Optimization of a multiple reservoir system operation using a combination of genetic algorithm and discrete differential dynamic programming: a case study in Mae Klong system, Thailand

Abstract

A combination of genetic algorithm and discrete differential dynamic programming approach (called GA-DDDP) is proposed and developed to optimize the operation of the multiple reservoir system. The demonstration is carried out through application to the Mae Klong system in Thailand. The objective of optimization is to obtain the optimal operating policies by minimizing the total irrigation deficits during a critical drought year. The performance of the proposed algorithm is compared with the modified genetic algorithm. The results show that the proposed GA-DDDP provides optimal solutions, converging into the same fitness values within a short time. The GA is able to produce satisfactory results that are very close to those obtained from GA-DDDP but required alot more computation time to obtain the precise results.
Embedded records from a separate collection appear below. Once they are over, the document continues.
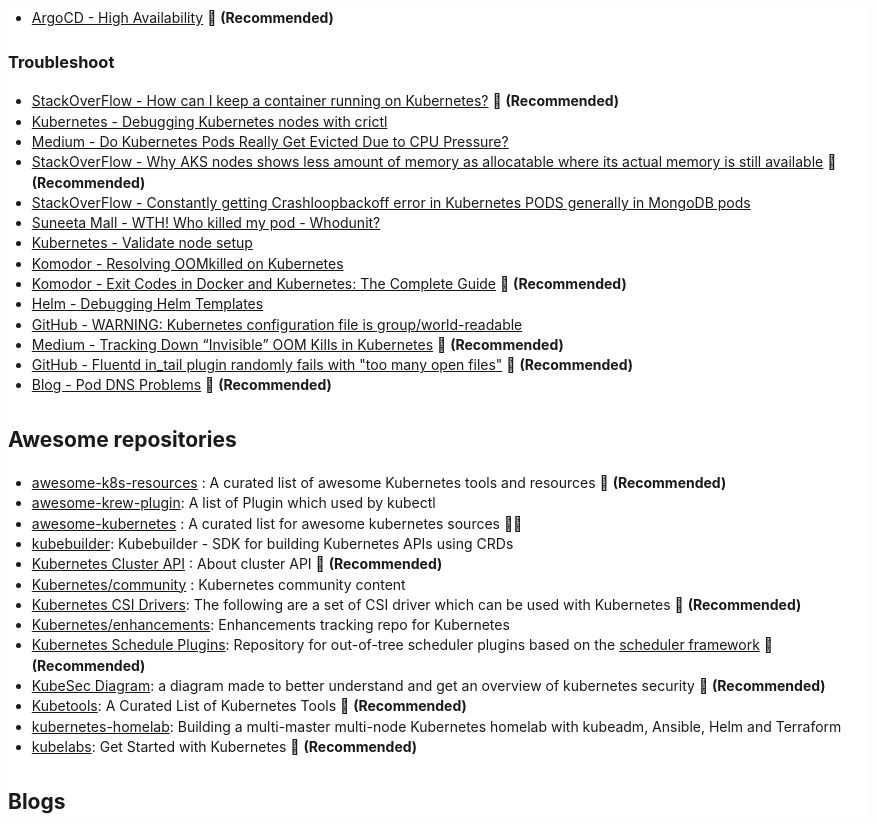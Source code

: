 - [ArgoCD - High Availability](https://argo-cd.readthedocs.io/en/stable/operator-manual/high_availability/) 🌟 **(Recommended)**
### Troubleshoot

- [StackOverFlow - How can I keep a container running on Kubernetes?](https://stackoverflow.com/questions/31870222/how-can-i-keep-a-container-running-on-kubernetes) 🌟 **(Recommended)**
- [Kubernetes - Debugging Kubernetes nodes with crictl](https://kubernetes.io/docs/tasks/debug/debug-cluster/crictl/#before-you-begin)
- [Medium - Do Kubernetes Pods Really Get Evicted Due to CPU Pressure?](https://medium.com/overcast-blog/do-pods-really-get-evicted-due-to-cpu-pressure-2b27274a670c)
- [StackOverFlow - Why AKS nodes shows less amount of memory as allocatable where its actual memory is still available](https://stackoverflow.com/questions/68521392/why-aks-nodes-shows-less-amount-of-memory-as-allocatable-where-its-actual-memory) 🌟 **(Recommended)**
- [StackOverFlow - Constantly getting Crashloopbackoff error in Kubernetes PODS generally in MongoDB pods](https://stackoverflow.com/questions/63142792/constantly-getting-crashloopbackoff-error-in-kubernetes-pods-generally-in-mongod)
- [Suneeta Mall - WTH! Who killed my pod - Whodunit?](https://suneeta-mall.github.io/2021/03/14/wth-who-killed-my-pod.html)
- [Kubernetes - Validate node setup](https://kubernetes.io/docs/setup/best-practices/node-conformance/)
- [Komodor - Resolving OOMkilled on Kubernetes](https://komodor.com/learn/how-to-fix-oomkilled-exit-code-137/)
- [Komodor - Exit Codes in Docker and Kubernetes: The Complete Guide](https://komodor.com/learn/exit-codes-in-containers-and-kubernetes-the-complete-guide/) 🌟 **(Recommended)**
- [Helm - Debugging Helm Templates](https://helm.sh/docs/chart_template_guide/debugging/)
- [GitHub - WARNING: Kubernetes configuration file is group/world-readable](https://github.com/helm/helm/issues/9115)
- [Medium - Tracking Down “Invisible” OOM Kills in Kubernetes](https://medium.com/@reefland/tracking-down-invisible-oom-kills-in-kubernetes-192a3de33a60) 🌟 **(Recommended)**
- [GitHub - Fluentd in_tail plugin randomly fails with "too many open files"](https://github.com/fluent/fluent-bit/issues/1777#issuecomment-1494952647) 🌟 **(Recommended)**
- [Blog - Pod DNS Problems](https://blog.differentpla.net/blog/2022/02/25/pod-dns-problems/) 🌟 **(Recommended)**
## Awesome repositories

- [awesome-k8s-resources](https://github.com/tomhuang12/awesome-k8s-resources) : A curated list of awesome Kubernetes tools and resources 🌟 **(Recommended)**
- [awesome-krew-plugin](https://krew.sigs.k8s.io/plugins/): A list of Plugin which used by kubectl
- [awesome-kubernetes](https://ramitsurana.github.io/awesome-kubernetes/) : A curated list for awesome kubernetes sources 🚢🎉
- [kubebuilder](https://book.kubebuilder.io/introduction): Kubebuilder - SDK for building Kubernetes APIs using CRDs
- [Kubernetes Cluster API](https://cluster-api.sigs.k8s.io/) : About cluster API 🌟 **(Recommended)**
- [Kubernetes/community](https://github.com/kubernetes/community) : Kubernetes community content
- [Kubernetes CSI Drivers](https://kubernetes-csi.github.io/docs/drivers.html): The following are a set of CSI driver which can be used with Kubernetes 🌟 **(Recommended)**
- [Kubernetes/enhancements](https://github.com/kubernetes/enhancements): Enhancements tracking repo for Kubernetes
- [Kubernetes Schedule Plugins](https://scheduler-plugins.sigs.k8s.io/): Repository for out-of-tree scheduler plugins based on the [scheduler framework](https://kubernetes.io/docs/concepts/scheduling-eviction/scheduling-framework/) 🌟 **(Recommended)**
- [KubeSec Diagram](https://kubesec-diagram.github.io/): a diagram made to better understand and get an overview of kubernetes security 🌟 **(Recommended)**
- [Kubetools](https://collabnix.github.io/kubetools/): A Curated List of Kubernetes Tools 🌟 **(Recommended)**
- [kubernetes-homelab](https://github.com/lisenet/kubernetes-homelab): Building a multi-master multi-node Kubernetes homelab with kubeadm, Ansible, Helm and Terraform
- [kubelabs](https://github.com/collabnix/kubelabs): Get Started with Kubernetes 🌟 **(Recommended)**
## Blogs
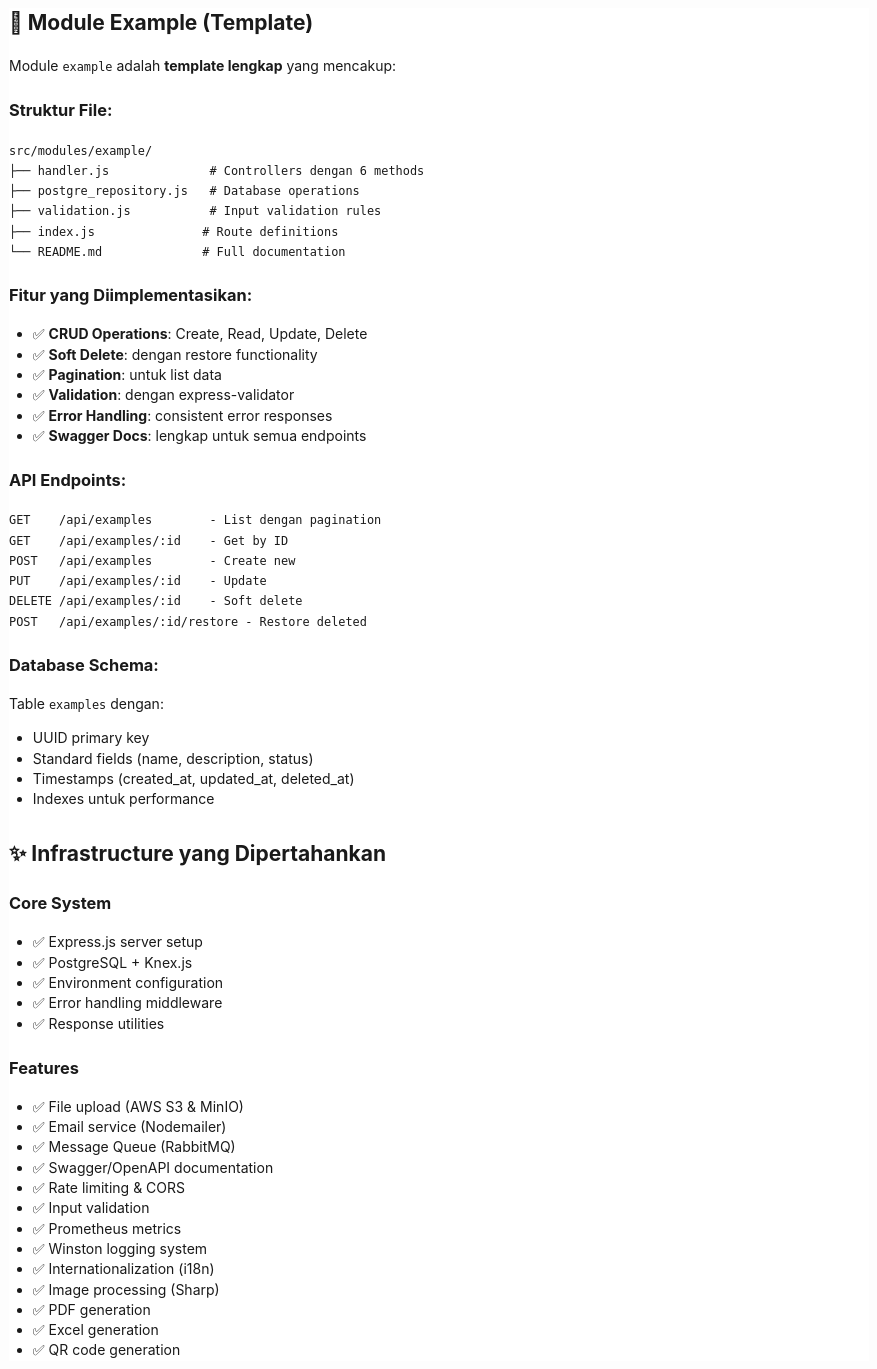 ## 🎯 Module Example (Template)

Module `example` adalah **template lengkap** yang mencakup:

### Struktur File:
```
src/modules/example/
├── handler.js              # Controllers dengan 6 methods
├── postgre_repository.js   # Database operations
├── validation.js           # Input validation rules
├── index.js               # Route definitions
└── README.md              # Full documentation
```

### Fitur yang Diimplementasikan:
- ✅ **CRUD Operations**: Create, Read, Update, Delete
- ✅ **Soft Delete**: dengan restore functionality
- ✅ **Pagination**: untuk list data
- ✅ **Validation**: dengan express-validator
- ✅ **Error Handling**: consistent error responses
- ✅ **Swagger Docs**: lengkap untuk semua endpoints

### API Endpoints:
```
GET    /api/examples        - List dengan pagination
GET    /api/examples/:id    - Get by ID
POST   /api/examples        - Create new
PUT    /api/examples/:id    - Update
DELETE /api/examples/:id    - Soft delete
POST   /api/examples/:id/restore - Restore deleted
```

### Database Schema:
Table `examples` dengan:
- UUID primary key
- Standard fields (name, description, status)
- Timestamps (created_at, updated_at, deleted_at)
- Indexes untuk performance

## ✨ Infrastructure yang Dipertahankan

### Core System
- ✅ Express.js server setup
- ✅ PostgreSQL + Knex.js
- ✅ Environment configuration
- ✅ Error handling middleware
- ✅ Response utilities

### Features
- ✅ File upload (AWS S3 & MinIO)
- ✅ Email service (Nodemailer)
- ✅ Message Queue (RabbitMQ)
- ✅ Swagger/OpenAPI documentation
- ✅ Rate limiting & CORS
- ✅ Input validation
- ✅ Prometheus metrics
- ✅ Winston logging system
- ✅ Internationalization (i18n)
- ✅ Image processing (Sharp)
- ✅ PDF generation
- ✅ Excel generation
- ✅ QR code generation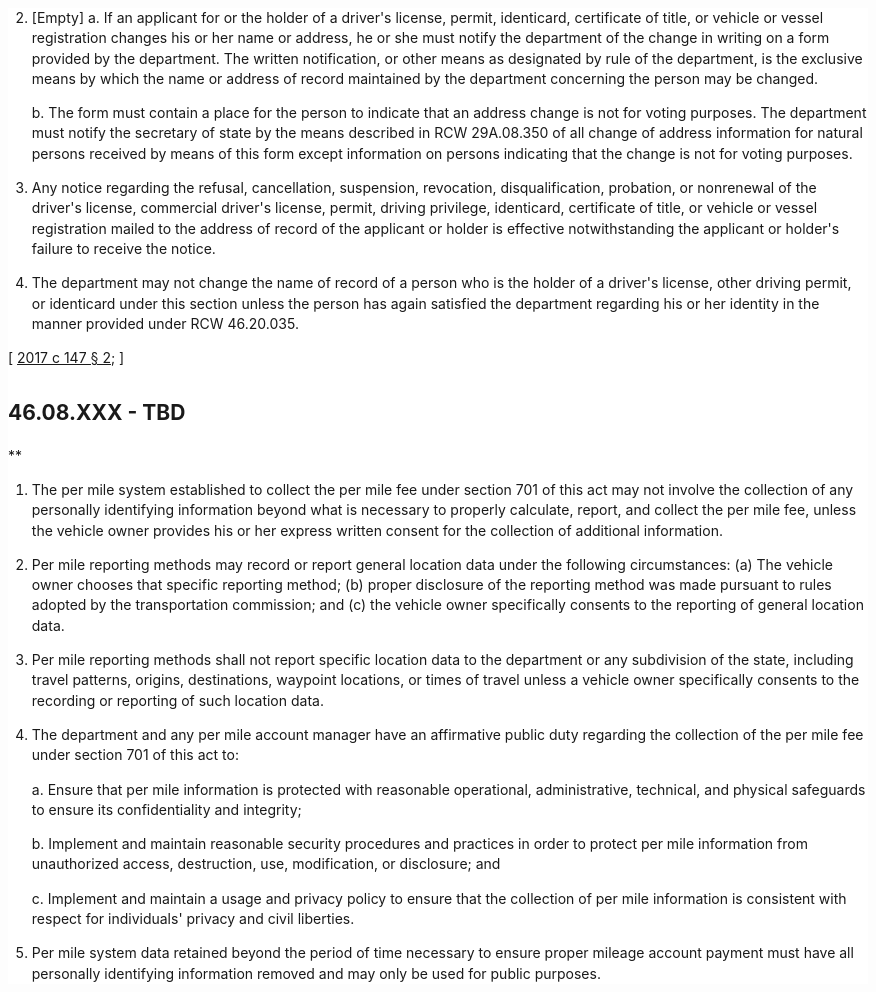 2. [Empty]
    a. If an applicant for or the holder of a driver's license, permit, identicard, certificate of title, or vehicle or vessel registration changes his or her name or address, he or she must notify the department of the change in writing on a form provided by the department. The written notification, or other means as designated by rule of the department, is the exclusive means by which the name or address of record maintained by the department concerning the person may be changed.

    b. The form must contain a place for the person to indicate that an address change is not for voting purposes. The department must notify the secretary of state by the means described in RCW 29A.08.350 of all change of address information for natural persons received by means of this form except information on persons indicating that the change is not for voting purposes.

3. Any notice regarding the refusal, cancellation, suspension, revocation, disqualification, probation, or nonrenewal of the driver's license, commercial driver's license, permit, driving privilege, identicard, certificate of title, or vehicle or vessel registration mailed to the address of record of the applicant or holder is effective notwithstanding the applicant or holder's failure to receive the notice.

4. The department may not change the name of record of a person who is the holder of a driver's license, other driving permit, or identicard under this section unless the person has again satisfied the department regarding his or her identity in the manner provided under RCW 46.20.035.

\[ [2017 c 147 § 2](http://lawfilesext.leg.wa.gov/biennium/2017-18/Pdf/Bills/Session%20Laws/House/1813-S.SL.pdf?cite=2017%20c%20147%20§%202); \]


## **46.08.XXX - TBD**
**
1. The per mile system established to collect the per mile fee under section 701 of this act may not involve the collection of any personally identifying information beyond what is necessary to properly calculate, report, and collect the per mile fee, unless the vehicle owner provides his or her express written consent for the collection of additional information.

2. Per mile reporting methods may record or report general location data under the following circumstances: (a) The vehicle owner chooses that specific reporting method; (b) proper disclosure of the reporting method was made pursuant to rules adopted by the transportation commission; and (c) the vehicle owner specifically consents to the reporting of general location data.

3. Per mile reporting methods shall not report specific location data to the department or any subdivision of the state, including travel patterns, origins, destinations, waypoint locations, or times of travel unless a vehicle owner specifically consents to the recording or reporting of such location data.

4. The department and any per mile account manager have an affirmative public duty regarding the collection of the per mile fee under section 701 of this act to:

    a. Ensure that per mile information is protected with reasonable operational, administrative, technical, and physical safeguards to ensure its confidentiality and integrity;

    b. Implement and maintain reasonable security procedures and practices in order to protect per mile information from unauthorized access, destruction, use, modification, or disclosure; and

    c. Implement and maintain a usage and privacy policy to ensure that the collection of per mile information is consistent with respect for individuals' privacy and civil liberties.

5. Per mile system data retained beyond the period of time necessary to ensure proper mileage account payment must have all personally identifying information removed and may only be used for public purposes.
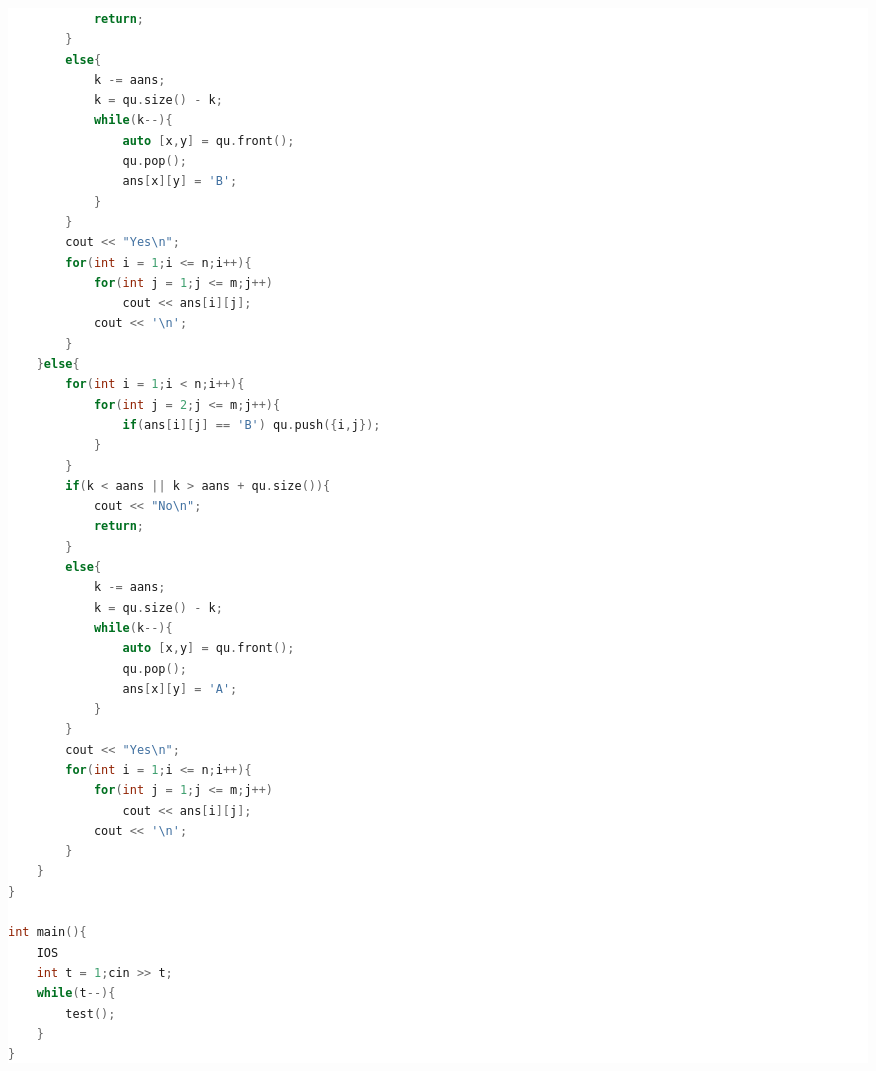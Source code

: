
 ```cpp
            return;
        }
        else{
            k -= aans;
            k = qu.size() - k;
            while(k--){
                auto [x,y] = qu.front();
                qu.pop();
                ans[x][y] = 'B';
            }
        }
        cout << "Yes\n";
        for(int i = 1;i <= n;i++){
            for(int j = 1;j <= m;j++)
                cout << ans[i][j];
            cout << '\n';
        }
    }else{
        for(int i = 1;i < n;i++){
            for(int j = 2;j <= m;j++){
                if(ans[i][j] == 'B') qu.push({i,j});
            }
        }
        if(k < aans || k > aans + qu.size()){
            cout << "No\n";
            return;
        }
        else{
            k -= aans;
            k = qu.size() - k;
            while(k--){
                auto [x,y] = qu.front();
                qu.pop();
                ans[x][y] = 'A';
            }
        }
        cout << "Yes\n";
        for(int i = 1;i <= n;i++){
            for(int j = 1;j <= m;j++)
                cout << ans[i][j];
            cout << '\n';
        }
    }
}

int main(){
	IOS
	int t = 1;cin >> t;
	while(t--){
		test();
	}
}
```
The difficulties in selecting optimal parameters of GA as well as finding a feasible initial trial trajectory of DDDP are significant problems and time-consuming. The significant advantage obtained from GA-DDDP is saving of computational resource as GA-DDDP requires no need for optimizing parameters and deriving feasible initial trial trajectories. Because DDDP is a part of GA-DDDP, the good performance of GA-DDDP is obtained when applied to a small system where numbers of discretizations and variables have no influence to the dimensionality problem of DDDP.